When I was a kid, my best friend Paul, in his animated way, told me
(more than once) the story of a Japanese man who supposedly arrived in
Nagasaki one day and while walking along a road told a friend about the
unearthly bright flash he had seen in the sky over Hiroshima just three
days before. Then it appeared again and the man said, "Just like...
that!"
Of course, I knew that Paul was making this up. It certainly never appeared in any of my school books. Imagine my surprise, many years later,
when I learned, while visiting Japan, that the tale was basically true.
A dozen or more Japanese men and women (the number is contested,
because some were pretty distant from the blasts) are indeed considered
"double hibakusha" -- survivors of both bombs.
I even got to interview one of them in Nagasaki.
Two atomic weapons have been used in wartime, and Kenshi Hirata, a diminutive, sad-faced accountant, experienced both of them.
When the bomb hit Hiroshima on August 6, 1945, Hirata was at work at
the Mitsubishi shipyards two miles from ground zero. He escaped serious
injury, but after wandering around the center of Hiroshima for two days,
searching for his wife, he'd seen and smelled quite enough death.
Somehow some trains were still running and he caught the first one
leaving for his home town: Nagasaki. He carried with him the bones of
his wife.
When it reached Nagasaki at 10:30 the following morning, he headed
for home, a half-hour walk. His mother was relieved to see him, for she
had heard that a new type of bomb had been used in Hiroshima. Hirata
excitedly started describing the frightening white flash he had
observed in the sky three days earlier -- when he saw it again through
the front window about two miles away (so my friend's story was not so
far off).
As one of the world's leading authorities on the effects of the
atomic bomb, Hirata was a good man to have around the house. Grabbing
his mother, he dove under a table as their windows blew in.
"The bomb that makes this white flash must be following my every
step," Hirata thought afterward, as they cleaned up the broken glass.
This time he did not go out and wander around the epicenter, his
curiosity about new weapons that flash in the sky and blow out windows
two miles away pretty much satisfied. He did not leave the house for
weeks. "I did not want to see such sad, miserable sights again," he told
me.
One had to appreciate the absurdity. Twice cursed or twice blessed?

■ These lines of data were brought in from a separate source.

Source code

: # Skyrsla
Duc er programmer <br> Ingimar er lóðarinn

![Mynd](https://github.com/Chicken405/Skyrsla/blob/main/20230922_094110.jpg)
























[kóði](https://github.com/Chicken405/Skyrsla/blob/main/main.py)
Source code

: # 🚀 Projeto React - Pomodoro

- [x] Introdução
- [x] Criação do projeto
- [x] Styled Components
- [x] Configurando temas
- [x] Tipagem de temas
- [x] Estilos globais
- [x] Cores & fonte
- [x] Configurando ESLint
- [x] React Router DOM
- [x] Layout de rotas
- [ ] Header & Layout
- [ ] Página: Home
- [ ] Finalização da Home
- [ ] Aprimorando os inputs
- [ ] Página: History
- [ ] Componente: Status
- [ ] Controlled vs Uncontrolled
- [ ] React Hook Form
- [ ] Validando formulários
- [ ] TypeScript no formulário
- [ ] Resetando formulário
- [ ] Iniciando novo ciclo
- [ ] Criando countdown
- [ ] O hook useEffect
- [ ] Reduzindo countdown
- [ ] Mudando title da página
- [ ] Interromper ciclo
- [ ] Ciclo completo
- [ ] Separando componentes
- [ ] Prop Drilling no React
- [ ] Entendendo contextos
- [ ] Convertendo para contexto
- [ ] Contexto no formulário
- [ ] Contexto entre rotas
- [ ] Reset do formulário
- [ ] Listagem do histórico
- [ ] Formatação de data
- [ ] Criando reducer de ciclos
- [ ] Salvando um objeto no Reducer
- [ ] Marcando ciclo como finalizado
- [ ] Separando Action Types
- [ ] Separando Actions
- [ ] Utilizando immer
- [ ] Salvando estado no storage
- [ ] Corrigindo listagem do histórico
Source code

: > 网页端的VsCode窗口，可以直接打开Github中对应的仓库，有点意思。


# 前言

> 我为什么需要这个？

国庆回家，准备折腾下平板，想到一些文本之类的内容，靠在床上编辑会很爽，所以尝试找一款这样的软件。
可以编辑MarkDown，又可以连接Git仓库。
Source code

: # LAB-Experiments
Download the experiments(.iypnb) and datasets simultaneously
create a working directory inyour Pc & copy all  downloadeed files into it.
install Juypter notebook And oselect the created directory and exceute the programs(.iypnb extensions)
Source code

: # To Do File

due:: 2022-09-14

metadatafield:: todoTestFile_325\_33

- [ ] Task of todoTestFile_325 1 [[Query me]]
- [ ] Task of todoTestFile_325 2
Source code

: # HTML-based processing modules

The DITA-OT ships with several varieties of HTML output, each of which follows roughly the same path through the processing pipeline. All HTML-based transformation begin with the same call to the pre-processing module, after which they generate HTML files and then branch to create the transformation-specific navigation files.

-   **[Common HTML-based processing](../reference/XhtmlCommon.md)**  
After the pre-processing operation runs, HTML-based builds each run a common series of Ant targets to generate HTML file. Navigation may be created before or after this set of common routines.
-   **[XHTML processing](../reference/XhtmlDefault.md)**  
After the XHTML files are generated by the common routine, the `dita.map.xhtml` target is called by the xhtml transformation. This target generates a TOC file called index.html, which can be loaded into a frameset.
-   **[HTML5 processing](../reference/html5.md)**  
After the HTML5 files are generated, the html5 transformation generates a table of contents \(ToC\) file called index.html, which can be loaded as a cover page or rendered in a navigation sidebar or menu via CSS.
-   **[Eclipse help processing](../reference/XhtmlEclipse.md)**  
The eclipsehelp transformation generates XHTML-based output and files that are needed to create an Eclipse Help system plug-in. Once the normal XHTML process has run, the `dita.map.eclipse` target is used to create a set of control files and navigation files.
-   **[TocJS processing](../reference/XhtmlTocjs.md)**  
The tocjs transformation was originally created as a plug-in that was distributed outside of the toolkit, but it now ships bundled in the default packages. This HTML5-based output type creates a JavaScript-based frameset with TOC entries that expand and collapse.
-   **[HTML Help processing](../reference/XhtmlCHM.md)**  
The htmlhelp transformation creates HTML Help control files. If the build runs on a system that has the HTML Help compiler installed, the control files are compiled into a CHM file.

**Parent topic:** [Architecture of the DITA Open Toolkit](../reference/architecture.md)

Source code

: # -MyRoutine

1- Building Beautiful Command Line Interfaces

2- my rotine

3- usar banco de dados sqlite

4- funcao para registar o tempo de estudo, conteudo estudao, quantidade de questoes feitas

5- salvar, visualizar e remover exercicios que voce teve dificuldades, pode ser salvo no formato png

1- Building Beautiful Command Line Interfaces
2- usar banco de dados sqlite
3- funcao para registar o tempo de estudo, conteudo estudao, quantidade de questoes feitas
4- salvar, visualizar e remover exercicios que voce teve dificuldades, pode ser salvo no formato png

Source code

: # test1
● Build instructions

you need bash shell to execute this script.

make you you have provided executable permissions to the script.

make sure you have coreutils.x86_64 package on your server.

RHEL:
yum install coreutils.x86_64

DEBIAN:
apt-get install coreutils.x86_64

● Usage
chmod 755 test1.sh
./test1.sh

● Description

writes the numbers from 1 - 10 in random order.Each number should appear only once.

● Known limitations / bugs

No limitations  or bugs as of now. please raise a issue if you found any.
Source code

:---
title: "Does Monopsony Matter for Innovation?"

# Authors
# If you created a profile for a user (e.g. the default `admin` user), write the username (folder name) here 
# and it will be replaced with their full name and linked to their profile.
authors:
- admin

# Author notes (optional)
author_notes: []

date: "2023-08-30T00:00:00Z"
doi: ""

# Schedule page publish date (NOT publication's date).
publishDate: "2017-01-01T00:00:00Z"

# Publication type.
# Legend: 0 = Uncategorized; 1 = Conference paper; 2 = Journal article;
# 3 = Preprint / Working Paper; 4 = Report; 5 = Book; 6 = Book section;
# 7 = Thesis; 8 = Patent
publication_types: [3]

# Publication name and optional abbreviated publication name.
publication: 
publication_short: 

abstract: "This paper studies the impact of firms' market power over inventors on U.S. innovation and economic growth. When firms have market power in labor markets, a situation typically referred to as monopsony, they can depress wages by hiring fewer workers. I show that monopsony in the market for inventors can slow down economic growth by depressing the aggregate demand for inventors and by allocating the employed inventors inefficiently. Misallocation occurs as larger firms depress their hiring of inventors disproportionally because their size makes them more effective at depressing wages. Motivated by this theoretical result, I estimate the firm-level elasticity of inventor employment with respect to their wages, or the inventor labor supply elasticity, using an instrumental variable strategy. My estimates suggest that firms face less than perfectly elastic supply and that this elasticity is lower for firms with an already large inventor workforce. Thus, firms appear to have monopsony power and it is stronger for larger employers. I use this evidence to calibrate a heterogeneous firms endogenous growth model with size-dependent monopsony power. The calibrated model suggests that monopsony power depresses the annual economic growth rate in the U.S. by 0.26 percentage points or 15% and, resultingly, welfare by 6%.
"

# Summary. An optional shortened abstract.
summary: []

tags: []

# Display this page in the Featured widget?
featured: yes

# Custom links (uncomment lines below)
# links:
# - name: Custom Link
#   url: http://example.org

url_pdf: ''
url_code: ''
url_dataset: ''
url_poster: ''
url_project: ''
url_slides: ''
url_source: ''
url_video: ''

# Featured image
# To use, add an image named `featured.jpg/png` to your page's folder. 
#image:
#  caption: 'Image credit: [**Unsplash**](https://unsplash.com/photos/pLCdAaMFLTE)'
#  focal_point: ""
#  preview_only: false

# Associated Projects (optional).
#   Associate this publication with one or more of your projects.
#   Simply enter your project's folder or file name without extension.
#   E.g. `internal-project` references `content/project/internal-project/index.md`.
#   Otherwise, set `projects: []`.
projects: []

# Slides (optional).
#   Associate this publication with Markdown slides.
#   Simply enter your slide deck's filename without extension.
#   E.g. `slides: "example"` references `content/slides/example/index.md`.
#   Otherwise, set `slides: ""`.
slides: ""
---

If you were A-bombed twice within three days, and survived, and went on
to live a full, healthy life, would you consider yourself doubly
unlucky or doubly lucky? "I felt so dishonored that I had to experience
the atomic bomb twice," Hirata said, explaining why he had not talked
about this until recently. "It's nothing to be boastful about. I could
not talk to anyone about it because almost no one else met the bomb
twice. So there was no one who could sympathize with me."